All records below are to be set down precisely as written, excluding pictures.

--------------------------------------------------

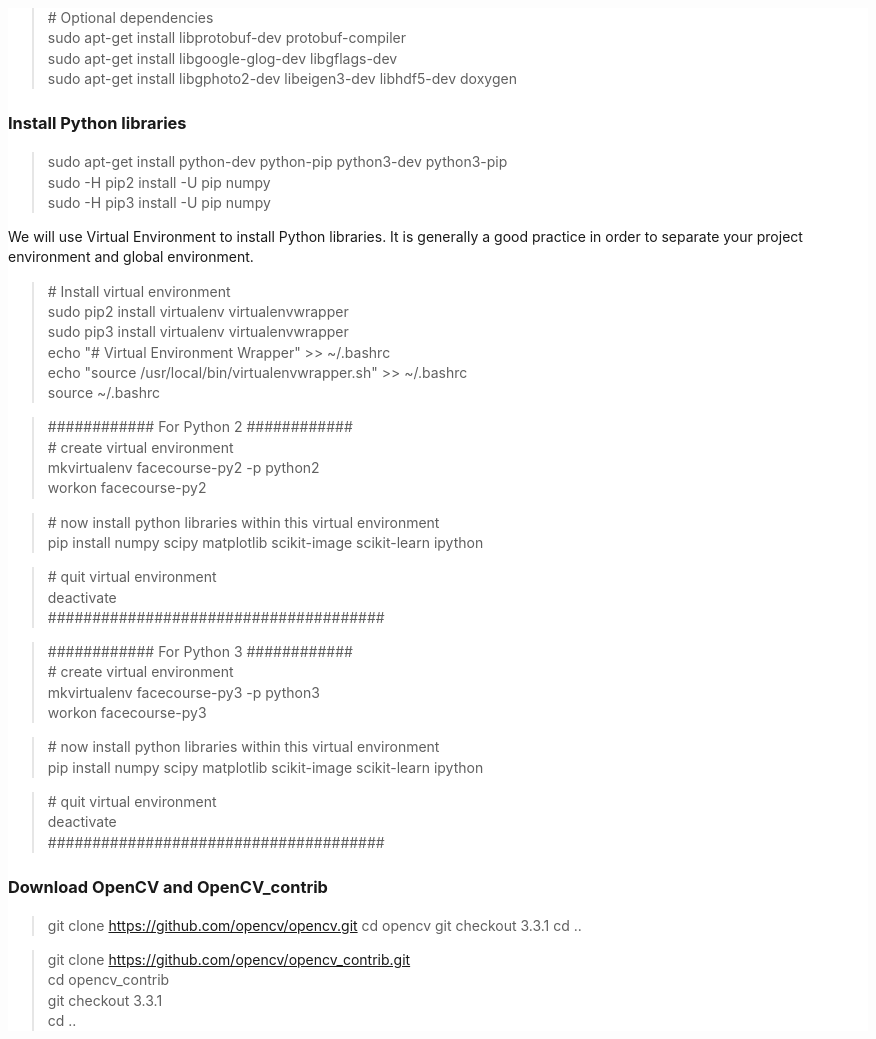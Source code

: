 >\# Optional dependencies  
sudo apt-get install libprotobuf-dev protobuf-compiler  
sudo apt-get install libgoogle-glog-dev libgflags-dev  
sudo apt-get install libgphoto2-dev libeigen3-dev libhdf5-dev doxygen 

### Install Python libraries
>sudo apt-get install python-dev python-pip python3-dev python3-pip  
>sudo -H pip2 install -U pip numpy  
>sudo -H pip3 install -U pip numpy  
	
We will use Virtual Environment to install Python libraries. It is generally a good practice in order to separate your project environment and global environment.
>\# Install virtual environment  
sudo pip2 install virtualenv virtualenvwrapper  
sudo pip3 install virtualenv virtualenvwrapper  
echo "# Virtual Environment Wrapper"  >> ~/.bashrc  
echo "source /usr/local/bin/virtualenvwrapper.sh" >> ~/.bashrc  
source ~/.bashrc  
  
>\############ For Python 2 ############  
\# create virtual environment  
mkvirtualenv facecourse-py2 -p python2  
workon facecourse-py2  
  
>\# now install python libraries within this virtual environment  
pip install numpy scipy matplotlib scikit-image scikit-learn ipython  
  
>\# quit virtual environment  
deactivate  
\######################################
  
>\############ For Python 3 ############  
\# create virtual environment  
mkvirtualenv facecourse-py3 -p python3  
workon facecourse-py3  
  
>\# now install python libraries within this virtual environment  
pip install numpy scipy matplotlib scikit-image scikit-learn ipython    


>\# quit virtual environment  
deactivate  
\######################################


### Download OpenCV and OpenCV_contrib
>git clone https://github.com/opencv/opencv.git
cd opencv 
git checkout 3.3.1 
cd ..

>git clone https://github.com/opencv/opencv_contrib.git  
cd opencv_contrib  
git checkout 3.3.1  
cd ..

--------------------------------------------------

Answer for the task »
Source code

: >\# Optional dependencies  
sudo apt-get install libprotobuf-dev protobuf-compiler  
sudo apt-get install libgoogle-glog-dev libgflags-dev  
sudo apt-get install libgphoto2-dev libeigen3-dev libhdf5-dev doxygen 

### Install Python libraries
>sudo apt-get install python-dev python-pip python3-dev python3-pip  
>sudo -H pip2 install -U pip numpy  
>sudo -H pip3 install -U pip numpy  
	
We will use Virtual Environment to install Python libraries. It is generally a good practice in order to separate your project environment and global environment.
>\# Install virtual environment  
sudo pip2 install virtualenv virtualenvwrapper  
sudo pip3 install virtualenv virtualenvwrapper  
echo "# Virtual Environment Wrapper"  >> ~/.bashrc  
echo "source /usr/local/bin/virtualenvwrapper.sh" >> ~/.bashrc  
source ~/.bashrc  
  
>\############ For Python 2 ############  
\# create virtual environment  
mkvirtualenv facecourse-py2 -p python2  
workon facecourse-py2  
  
>\# now install python libraries within this virtual environment  
pip install numpy scipy matplotlib scikit-image scikit-learn ipython  
  
>\# quit virtual environment  
deactivate  
\######################################
  
>\############ For Python 3 ############  
\# create virtual environment  
mkvirtualenv facecourse-py3 -p python3  
workon facecourse-py3  
  
>\# now install python libraries within this virtual environment  
pip install numpy scipy matplotlib scikit-image scikit-learn ipython    


>\# quit virtual environment  
deactivate  
\######################################


### Download OpenCV and OpenCV_contrib
>git clone https://github.com/opencv/opencv.git
cd opencv 
git checkout 3.3.1 
cd ..

>git clone https://github.com/opencv/opencv_contrib.git  
cd opencv_contrib  
git checkout 3.3.1  
cd ..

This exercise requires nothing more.